_Exercise details_
From the first line down to the line containing "Re-expressing the difference", print the records below exactly, leaving every picture out.

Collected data
== Segment start ==

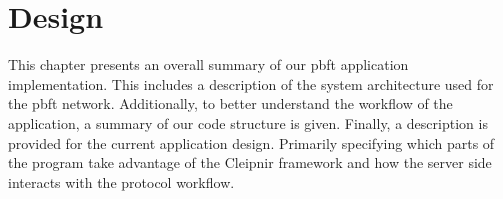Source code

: \chapter{Design}
\label{chapter:Design}

\iffalse
This chapter presents an overall summary of our \ac{pbft} application implementation. This includes a description of the system architecture used for the \ac{pbft} network. Additionally, to better understand the workflow of the application, a summary of our code structure is given. Finally, a description is provided for the current application design. Primarily specifying which parts of the program take advantage of the Cleipnir framework and how the server side interacts with the protocol workflow.
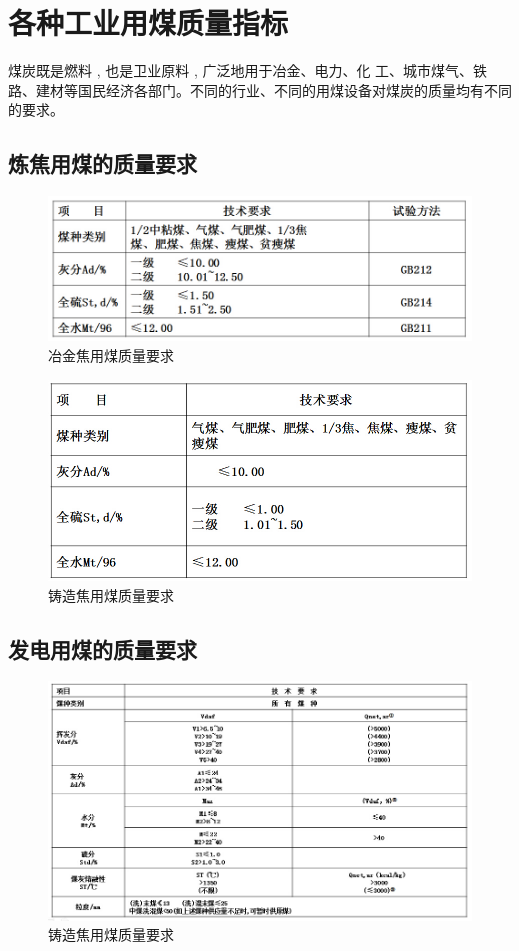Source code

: \documentclass[10pt,openany]{ctexbook}
\begin{document}
\section{各种工业用煤质量指标}
煤炭既是燃料 , 也是卫业原料 , 广泛地用于冶金、电力、化 工、城市煤气、铁路、建材等国民经济各部门。不同的行业、不同的用煤设备对煤炭的质量均有不同的要求。
\subsection{炼焦用煤的质量要求}
 \begin{figure}[!ht]
\includegraphics[scale=0.6]{11}
\caption{冶金焦用煤质量要求 }
\end{figure}


 \begin{figure}[!ht]
\includegraphics[scale=0.66]{12}
\caption{铸造焦用煤质量要求 }
\end{figure}
\subsection{发电用煤的质量要求}
 \begin{figure}[!ht]
\includegraphics[scale=0.6]{13}
\caption{铸造焦用煤质量要求 }
\end{figure}
\end{document}
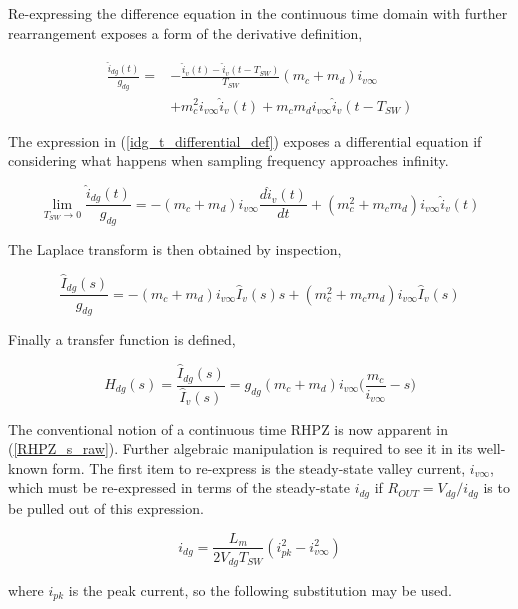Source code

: \documentclass[conference]{IEEEtran}
\begin{document}
Re-expressing the difference equation in the continuous time domain with further rearrangement exposes a form of the derivative definition,

\begin{align}
	\frac{\hat{i}_{dg}(t)}{g_{dg}} =&  -\frac{\hat{i}_v(t) - \hat{i}_v (t-T_{SW})} {T_{SW}}
	(m_c + m_d) i_{v\infty} \nonumber \\
	&+	m_c^2 i_{v\infty}  \hat{i}_v(t)
	+ m_c m_d i_{v\infty}  \hat{i}_v(t-T_{SW})
	\label{idg_t_differential_def}
\end{align}

The expression in (\ref{idg_t_differential_def}) exposes a differential equation if considering what happens when sampling frequency approaches infinity.
	
\begin{equation}
\lim_{T_{SW} \to 0} \frac{\hat{i}_{dg}(t)}{g_{dg}} = -(m_c + m_d) i_{v\infty} \frac{d \hat{i}_v(t)}{dt}
+ 	( m_c^2 + m_c m_d ) i_{v\infty} \hat{i}_v(t) 
\end{equation}

The Laplace transform is then obtained by inspection,

\begin{equation}
	 \frac{\hat{I}_{dg}(s)}{g_{dg}} =  - (m_c + m_d) i_{v\infty}\hat{I}_{v}(s)s + ( m_c^2 + m_c m_d ) i_{v\infty} \hat{I}_{v}(s)
\end{equation}

Finally a transfer function is defined,

\begin{equation}
H_{dg} (s) = \frac{\hat{I}_{dg}(s)}{\hat{I}_{v}(s)} =  g_{dg} (m_c + m_d) i_{v\infty}
\big (\frac{m_c}{i_{v\infty}} - s \big )
\label{RHPZ_s_raw}
\end{equation}

The conventional notion of a continuous time RHPZ is now apparent in (\ref{RHPZ_s_raw}).  
Further algebraic manipulation is required to see it in its well-known form.  The first item to re-express is the steady-state valley current, $i_{v\infty}$, which must be re-expressed in terms of the steady-state $i_{dg}$ if $R_{OUT} = V_{dg}/i_{dg}$ is to be pulled out of this expression.

\begin{equation}
	i_{dg} = \frac{L_m}{2V_{dg}T_{SW}} (i_{pk}^2 - i_{v\infty}^2)
	\label{steady_state_idg}
\end{equation}

where $i_{pk}$ is the peak current, so the following substitution may be used.
\end{document}
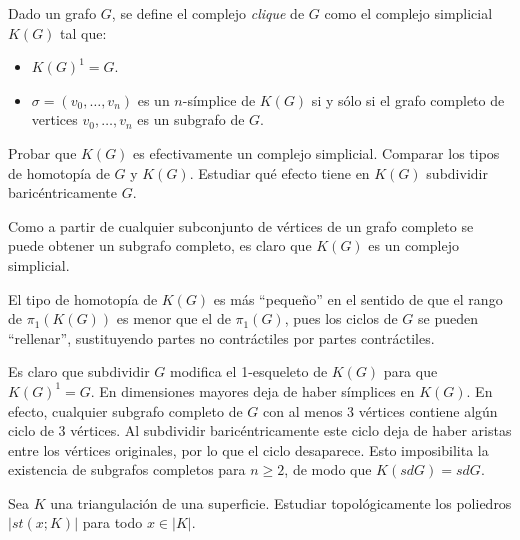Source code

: \documentclass[twoside]{article}
\begin{document}
\newpage

\begin{ejercicio}{1.10}
Dado un grafo $G$, se define el complejo \emph{clique} de $G$ como el complejo simplicial $K(G)$ tal que:
\begin{itemize}
\item $K(G)^1 = G$.
\item $σ = (v_0,\dots,v_n)$ es un $n$-símplice de $K(G)$ si y sólo si el grafo completo de vertices $v_0,\dots,v_n$ es un subgrafo de $G$.
\end{itemize}
Probar que $K(G)$ es efectivamente un complejo simplicial.
Comparar los tipos de homotopía de $G$ y $K(G)$.
Estudiar qué efecto tiene en $K(G)$ subdividir baricéntricamente $G$.
\end{ejercicio}
\begin{solucion}
Como a partir de cualquier subconjunto de vértices de un grafo completo se puede obtener un subgrafo completo, es claro que $K(G)$ es un complejo simplicial. 

El tipo de homotopía de $K(G)$ es más ``pequeño'' en el sentido de que el rango de $\pi_1(K(G))$ es menor que el de $\pi_1(G)$, pues los ciclos de $G$ se pueden ``rellenar'', sustituyendo partes no contráctiles por partes contráctiles. 

Es claro que subdividir $G$ modifica el 1-esqueleto de $K(G)$ para que $K(G)^1=G$. En dimensiones mayores deja de haber símplices en $K(G)$. En efecto, cualquier subgrafo completo de $G$ con al menos 3 vértices contiene algún ciclo de 3 vértices. Al subdividir baricéntricamente este ciclo deja de haber aristas entre los vértices originales, por lo que el ciclo desaparece. Esto imposibilita la existencia de subgrafos completos para $n\geq 2$, de modo que $K(sdG)=sdG$. 
\end{solucion}

\newpage

\begin{ejercicio}{1.11}
Sea $K$ una triangulación de una superficie.
Estudiar topológicamente los poliedros $|st(x;K)|$ para todo $x \in |K|$.
\end{ejercicio}
\begin{solucion}
\end{solucion}

\newpage
\end{document}
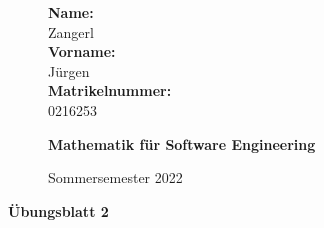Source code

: \documentclass[10pt,ngerman]{scrartcl}
\begin{document}
\begin{figure}[htbp]
\begin{minipage}[b]{0.50\linewidth}
\begin{Large}
	
	\textbf{Name:}\\
	Zangerl 			\\
	\textbf{Vorname:}\\
	Jürgen 				\\
	\textbf{Matrikelnummer:}\\
	0216253
	
\end{Large}
\end{minipage}
\begin{minipage}[b]{0.50\linewidth}
\begin{flushright}
\begin{Huge}
\textbf{Mathematik für Software Engineering}\\
\end{Huge}
\vspace{10px}
\begin{large}
Sommersemester 2022
\end{large}
\end{flushright}
\end{minipage}
\end{figure}

\vspace{20px}
\begin{huge}
\noindent

\textbf{Übungsblatt 2}
\end{huge}

\end{document}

== Segment end ==

_Exercise response_
Source code

: \chapter{Design}
\label{chapter:Design}

\iffalse
This chapter presents an overall summary of our \ac{pbft} application implementation. This includes a description of the system architecture used for the \ac{pbft} network. Additionally, to better understand the workflow of the application, a summary of our code structure is given. Finally, a description is provided for the current application design. Primarily specifying which parts of the program take advantage of the Cleipnir framework and how the server side interacts with the protocol workflow.
Source code

: \documentclass[10pt,openany]{ctexbook}
\begin{document}
\section{各种工业用煤质量指标}
煤炭既是燃料 , 也是卫业原料 , 广泛地用于冶金、电力、化 工、城市煤气、铁路、建材等国民经济各部门。不同的行业、不同的用煤设备对煤炭的质量均有不同的要求。
\subsection{炼焦用煤的质量要求}
 \begin{figure}[!ht]
\includegraphics[scale=0.6]{11}
\caption{冶金焦用煤质量要求 }
\end{figure}


 \begin{figure}[!ht]
\includegraphics[scale=0.66]{12}
\caption{铸造焦用煤质量要求 }
\end{figure}
\subsection{发电用煤的质量要求}
 \begin{figure}[!ht]
\includegraphics[scale=0.6]{13}
\caption{铸造焦用煤质量要求 }
\end{figure}
\end{document}
Source code

: \documentclass[conference]{IEEEtran}
\begin{document}
Re-expressing the difference equation in the continuous time domain with further rearrangement exposes a form of the derivative definition,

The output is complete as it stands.